## Work to complete
Which lines in the data below contain the string "their"? Show each one.

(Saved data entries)

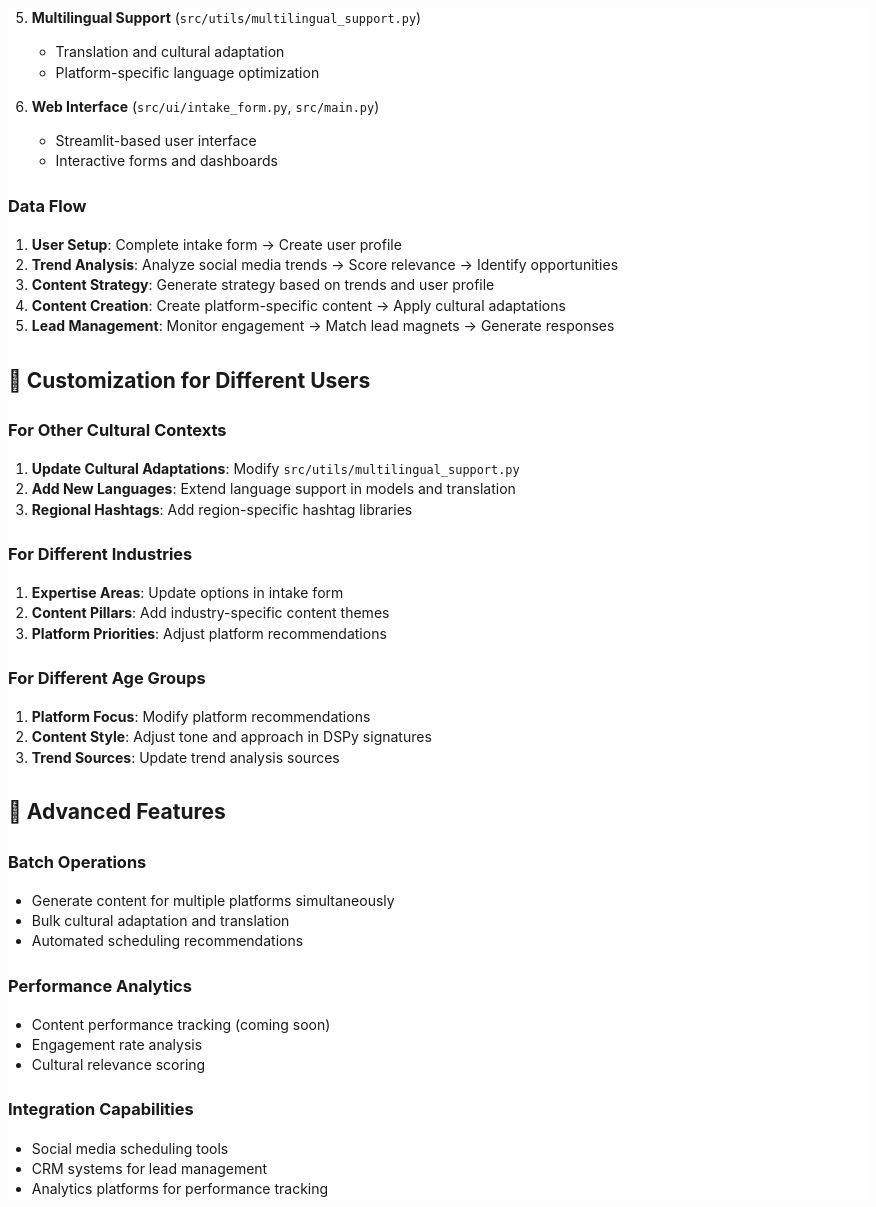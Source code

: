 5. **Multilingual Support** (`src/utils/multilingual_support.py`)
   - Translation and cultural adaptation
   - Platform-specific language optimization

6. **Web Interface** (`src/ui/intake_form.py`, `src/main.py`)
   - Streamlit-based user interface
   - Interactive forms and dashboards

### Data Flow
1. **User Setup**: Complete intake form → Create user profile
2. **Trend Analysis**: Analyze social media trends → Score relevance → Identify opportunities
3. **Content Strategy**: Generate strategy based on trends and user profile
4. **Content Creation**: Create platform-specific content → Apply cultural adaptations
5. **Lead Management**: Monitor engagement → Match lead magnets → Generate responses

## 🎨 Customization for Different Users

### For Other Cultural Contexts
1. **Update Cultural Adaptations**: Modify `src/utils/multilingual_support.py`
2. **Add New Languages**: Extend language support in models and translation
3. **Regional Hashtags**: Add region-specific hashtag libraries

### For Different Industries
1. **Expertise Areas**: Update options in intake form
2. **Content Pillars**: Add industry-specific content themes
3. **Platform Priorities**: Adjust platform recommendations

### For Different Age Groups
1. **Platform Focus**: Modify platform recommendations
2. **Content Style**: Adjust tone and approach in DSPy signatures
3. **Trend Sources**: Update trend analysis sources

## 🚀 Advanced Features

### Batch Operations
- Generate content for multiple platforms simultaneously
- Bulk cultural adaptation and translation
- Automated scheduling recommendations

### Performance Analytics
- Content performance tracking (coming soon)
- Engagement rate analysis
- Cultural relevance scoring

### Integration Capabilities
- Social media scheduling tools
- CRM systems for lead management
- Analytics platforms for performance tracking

==

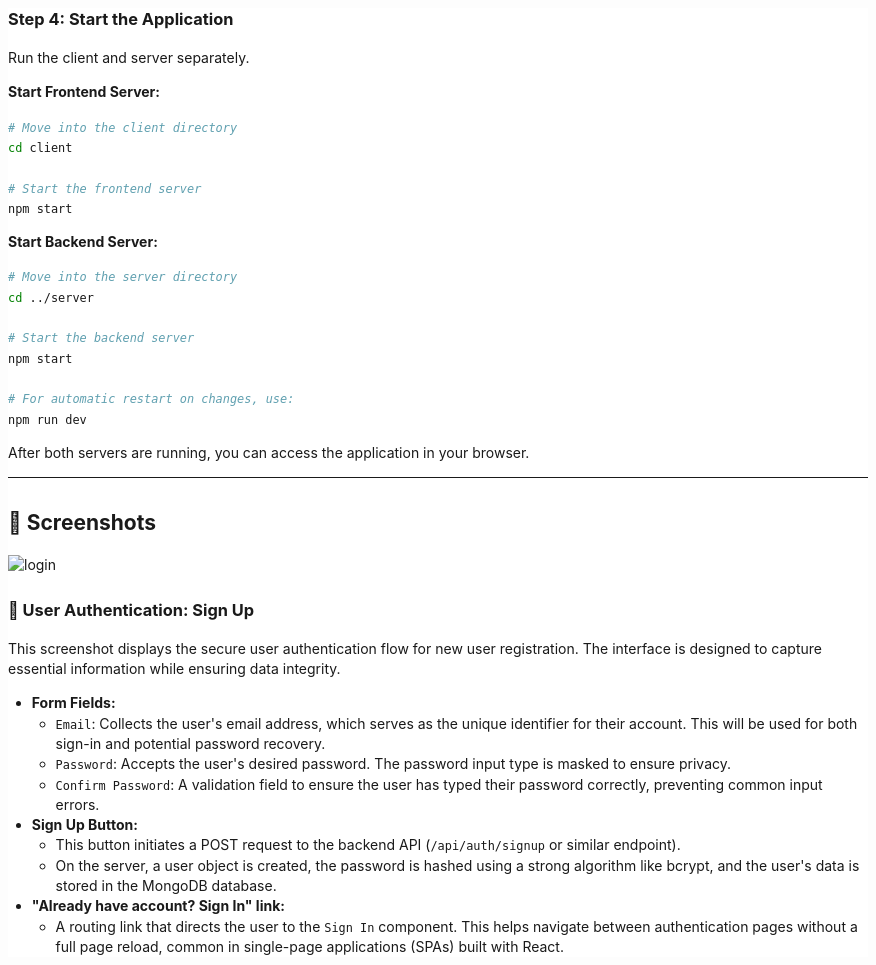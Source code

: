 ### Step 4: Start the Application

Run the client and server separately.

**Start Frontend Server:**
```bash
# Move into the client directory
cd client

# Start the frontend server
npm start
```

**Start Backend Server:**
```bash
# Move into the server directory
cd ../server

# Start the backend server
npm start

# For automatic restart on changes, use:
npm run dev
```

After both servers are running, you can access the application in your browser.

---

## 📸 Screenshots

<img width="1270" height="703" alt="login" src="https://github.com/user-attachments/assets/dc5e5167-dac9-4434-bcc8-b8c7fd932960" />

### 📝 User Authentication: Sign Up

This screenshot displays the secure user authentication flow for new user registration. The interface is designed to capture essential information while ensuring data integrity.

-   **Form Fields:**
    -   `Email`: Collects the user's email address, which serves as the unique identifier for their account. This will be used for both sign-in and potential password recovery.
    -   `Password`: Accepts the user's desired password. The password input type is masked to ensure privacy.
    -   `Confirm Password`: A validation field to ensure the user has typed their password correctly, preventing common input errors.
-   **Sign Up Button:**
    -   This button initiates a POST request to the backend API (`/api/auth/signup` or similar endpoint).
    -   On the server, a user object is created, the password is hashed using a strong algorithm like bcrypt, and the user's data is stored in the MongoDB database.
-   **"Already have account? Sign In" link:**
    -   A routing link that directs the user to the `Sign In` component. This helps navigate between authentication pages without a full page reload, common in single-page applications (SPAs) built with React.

## Answer
    -   `Email`: Collects the user's email address, which serves as the unique identifier for their account. This will be used for both sign-in and potential password recovery.
    -   `Confirm Password`: A validation field to ensure the user has typed their password correctly, preventing common input errors.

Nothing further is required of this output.